- Problem statement
Check each line of the records below and collect those holding "acknowledgements".

[Source texts of formatted documents]

=== Section Start ===

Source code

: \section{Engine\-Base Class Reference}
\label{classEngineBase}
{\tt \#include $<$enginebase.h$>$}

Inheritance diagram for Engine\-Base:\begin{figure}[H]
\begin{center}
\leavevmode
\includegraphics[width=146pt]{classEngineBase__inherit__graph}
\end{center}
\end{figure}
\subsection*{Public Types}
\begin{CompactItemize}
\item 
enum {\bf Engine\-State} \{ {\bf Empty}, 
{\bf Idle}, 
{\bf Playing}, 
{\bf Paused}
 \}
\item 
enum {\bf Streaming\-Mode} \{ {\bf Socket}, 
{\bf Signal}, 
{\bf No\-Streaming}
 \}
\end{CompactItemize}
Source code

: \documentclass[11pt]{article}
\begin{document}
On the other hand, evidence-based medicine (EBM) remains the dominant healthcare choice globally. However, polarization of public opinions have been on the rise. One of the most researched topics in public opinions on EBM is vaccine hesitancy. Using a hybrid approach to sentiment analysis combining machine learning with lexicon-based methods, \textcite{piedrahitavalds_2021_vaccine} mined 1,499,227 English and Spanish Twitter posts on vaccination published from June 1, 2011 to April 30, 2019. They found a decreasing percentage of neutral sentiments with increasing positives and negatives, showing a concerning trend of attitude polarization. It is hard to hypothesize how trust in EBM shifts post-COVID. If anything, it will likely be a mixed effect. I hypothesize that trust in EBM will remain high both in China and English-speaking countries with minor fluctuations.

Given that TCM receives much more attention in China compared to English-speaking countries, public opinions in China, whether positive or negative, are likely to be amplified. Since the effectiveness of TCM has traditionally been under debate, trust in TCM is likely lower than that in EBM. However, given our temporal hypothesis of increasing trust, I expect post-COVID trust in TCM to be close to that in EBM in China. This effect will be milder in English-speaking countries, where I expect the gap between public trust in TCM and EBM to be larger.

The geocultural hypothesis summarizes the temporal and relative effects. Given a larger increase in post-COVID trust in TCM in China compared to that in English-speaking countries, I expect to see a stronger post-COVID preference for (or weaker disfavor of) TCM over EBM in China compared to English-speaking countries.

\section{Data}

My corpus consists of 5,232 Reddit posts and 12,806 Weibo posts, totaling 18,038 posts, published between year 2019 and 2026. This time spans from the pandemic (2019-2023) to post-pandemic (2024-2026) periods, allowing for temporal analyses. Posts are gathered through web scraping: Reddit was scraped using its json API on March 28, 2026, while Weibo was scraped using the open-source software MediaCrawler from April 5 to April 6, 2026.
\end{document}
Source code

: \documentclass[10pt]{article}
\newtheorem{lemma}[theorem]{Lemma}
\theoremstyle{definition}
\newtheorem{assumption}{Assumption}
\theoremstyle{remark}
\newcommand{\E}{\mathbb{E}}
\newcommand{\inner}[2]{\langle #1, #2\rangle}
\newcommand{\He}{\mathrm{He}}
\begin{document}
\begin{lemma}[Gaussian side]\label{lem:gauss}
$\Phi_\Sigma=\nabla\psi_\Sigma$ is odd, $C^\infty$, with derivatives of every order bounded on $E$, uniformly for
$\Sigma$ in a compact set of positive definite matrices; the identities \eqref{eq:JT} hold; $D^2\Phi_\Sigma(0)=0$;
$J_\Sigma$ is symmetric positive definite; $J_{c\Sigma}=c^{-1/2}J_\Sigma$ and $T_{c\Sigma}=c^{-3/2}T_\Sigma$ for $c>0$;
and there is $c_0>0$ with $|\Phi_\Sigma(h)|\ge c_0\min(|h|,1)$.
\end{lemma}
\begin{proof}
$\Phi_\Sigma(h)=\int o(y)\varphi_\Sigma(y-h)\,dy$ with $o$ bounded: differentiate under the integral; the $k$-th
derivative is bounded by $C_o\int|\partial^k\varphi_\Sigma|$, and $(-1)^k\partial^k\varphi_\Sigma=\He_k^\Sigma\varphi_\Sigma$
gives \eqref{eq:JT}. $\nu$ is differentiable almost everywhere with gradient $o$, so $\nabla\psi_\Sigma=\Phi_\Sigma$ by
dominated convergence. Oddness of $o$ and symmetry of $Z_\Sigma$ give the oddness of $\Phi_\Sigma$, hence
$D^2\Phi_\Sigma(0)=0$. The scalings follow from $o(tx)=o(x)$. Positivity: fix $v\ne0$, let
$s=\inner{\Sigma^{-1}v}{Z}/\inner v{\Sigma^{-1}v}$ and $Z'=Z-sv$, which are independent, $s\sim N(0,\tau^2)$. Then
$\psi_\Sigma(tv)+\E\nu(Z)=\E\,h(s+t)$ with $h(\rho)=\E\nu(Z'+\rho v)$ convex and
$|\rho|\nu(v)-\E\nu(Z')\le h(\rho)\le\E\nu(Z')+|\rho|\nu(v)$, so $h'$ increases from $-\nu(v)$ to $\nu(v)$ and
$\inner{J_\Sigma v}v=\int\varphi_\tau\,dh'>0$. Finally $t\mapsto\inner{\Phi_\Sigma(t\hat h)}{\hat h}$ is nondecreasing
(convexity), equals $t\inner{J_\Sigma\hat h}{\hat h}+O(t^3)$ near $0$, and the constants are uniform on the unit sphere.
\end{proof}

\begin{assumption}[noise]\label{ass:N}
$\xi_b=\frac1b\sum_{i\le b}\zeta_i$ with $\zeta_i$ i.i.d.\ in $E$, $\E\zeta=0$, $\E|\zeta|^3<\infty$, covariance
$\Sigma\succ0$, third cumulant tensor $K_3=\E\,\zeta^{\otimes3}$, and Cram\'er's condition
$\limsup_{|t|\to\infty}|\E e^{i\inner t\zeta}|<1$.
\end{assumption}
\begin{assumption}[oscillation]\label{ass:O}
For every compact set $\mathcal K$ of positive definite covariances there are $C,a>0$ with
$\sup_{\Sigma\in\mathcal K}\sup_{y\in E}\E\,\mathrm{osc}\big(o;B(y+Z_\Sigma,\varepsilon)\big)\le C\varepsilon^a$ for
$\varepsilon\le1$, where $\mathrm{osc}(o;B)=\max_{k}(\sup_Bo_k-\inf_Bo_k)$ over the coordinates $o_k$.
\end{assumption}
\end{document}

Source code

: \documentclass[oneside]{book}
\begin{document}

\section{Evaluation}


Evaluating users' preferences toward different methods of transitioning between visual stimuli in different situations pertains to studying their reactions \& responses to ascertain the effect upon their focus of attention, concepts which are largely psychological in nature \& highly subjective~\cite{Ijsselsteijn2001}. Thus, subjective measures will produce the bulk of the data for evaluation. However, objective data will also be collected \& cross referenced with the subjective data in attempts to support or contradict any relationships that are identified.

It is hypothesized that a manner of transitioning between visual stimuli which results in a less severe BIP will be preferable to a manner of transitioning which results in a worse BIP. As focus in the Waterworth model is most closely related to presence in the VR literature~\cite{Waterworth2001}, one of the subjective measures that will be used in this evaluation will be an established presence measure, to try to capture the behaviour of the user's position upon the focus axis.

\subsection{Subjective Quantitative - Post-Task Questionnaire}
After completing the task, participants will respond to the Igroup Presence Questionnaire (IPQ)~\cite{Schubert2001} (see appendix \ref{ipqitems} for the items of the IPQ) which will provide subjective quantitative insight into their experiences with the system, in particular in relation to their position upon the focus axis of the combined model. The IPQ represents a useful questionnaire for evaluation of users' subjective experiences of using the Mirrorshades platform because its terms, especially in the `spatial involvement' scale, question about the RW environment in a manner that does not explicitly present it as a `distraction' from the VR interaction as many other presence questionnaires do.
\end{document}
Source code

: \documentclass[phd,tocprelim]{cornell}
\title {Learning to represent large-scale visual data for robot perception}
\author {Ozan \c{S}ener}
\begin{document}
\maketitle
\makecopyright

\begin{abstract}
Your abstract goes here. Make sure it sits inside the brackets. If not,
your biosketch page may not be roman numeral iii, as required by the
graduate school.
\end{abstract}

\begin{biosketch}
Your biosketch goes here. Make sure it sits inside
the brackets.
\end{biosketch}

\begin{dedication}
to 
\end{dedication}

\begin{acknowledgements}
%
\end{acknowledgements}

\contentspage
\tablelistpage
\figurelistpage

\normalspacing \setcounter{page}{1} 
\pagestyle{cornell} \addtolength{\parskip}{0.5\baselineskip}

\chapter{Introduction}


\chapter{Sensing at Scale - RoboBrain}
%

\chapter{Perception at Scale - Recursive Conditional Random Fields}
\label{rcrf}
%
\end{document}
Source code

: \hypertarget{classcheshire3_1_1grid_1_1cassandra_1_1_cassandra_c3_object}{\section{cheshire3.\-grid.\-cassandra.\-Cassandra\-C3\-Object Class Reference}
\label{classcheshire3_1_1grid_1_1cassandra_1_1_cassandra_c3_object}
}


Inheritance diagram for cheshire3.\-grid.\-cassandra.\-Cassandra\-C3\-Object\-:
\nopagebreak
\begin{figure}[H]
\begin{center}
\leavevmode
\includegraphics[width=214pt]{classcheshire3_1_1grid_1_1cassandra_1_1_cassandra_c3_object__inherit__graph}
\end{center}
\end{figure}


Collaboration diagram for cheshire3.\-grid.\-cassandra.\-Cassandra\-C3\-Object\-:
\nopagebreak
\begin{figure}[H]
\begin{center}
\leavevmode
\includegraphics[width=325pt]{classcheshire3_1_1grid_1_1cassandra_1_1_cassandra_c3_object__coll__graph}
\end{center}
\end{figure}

=== Section End ===

- Solved problem
\begin{acknowledgements}
\end{acknowledgements}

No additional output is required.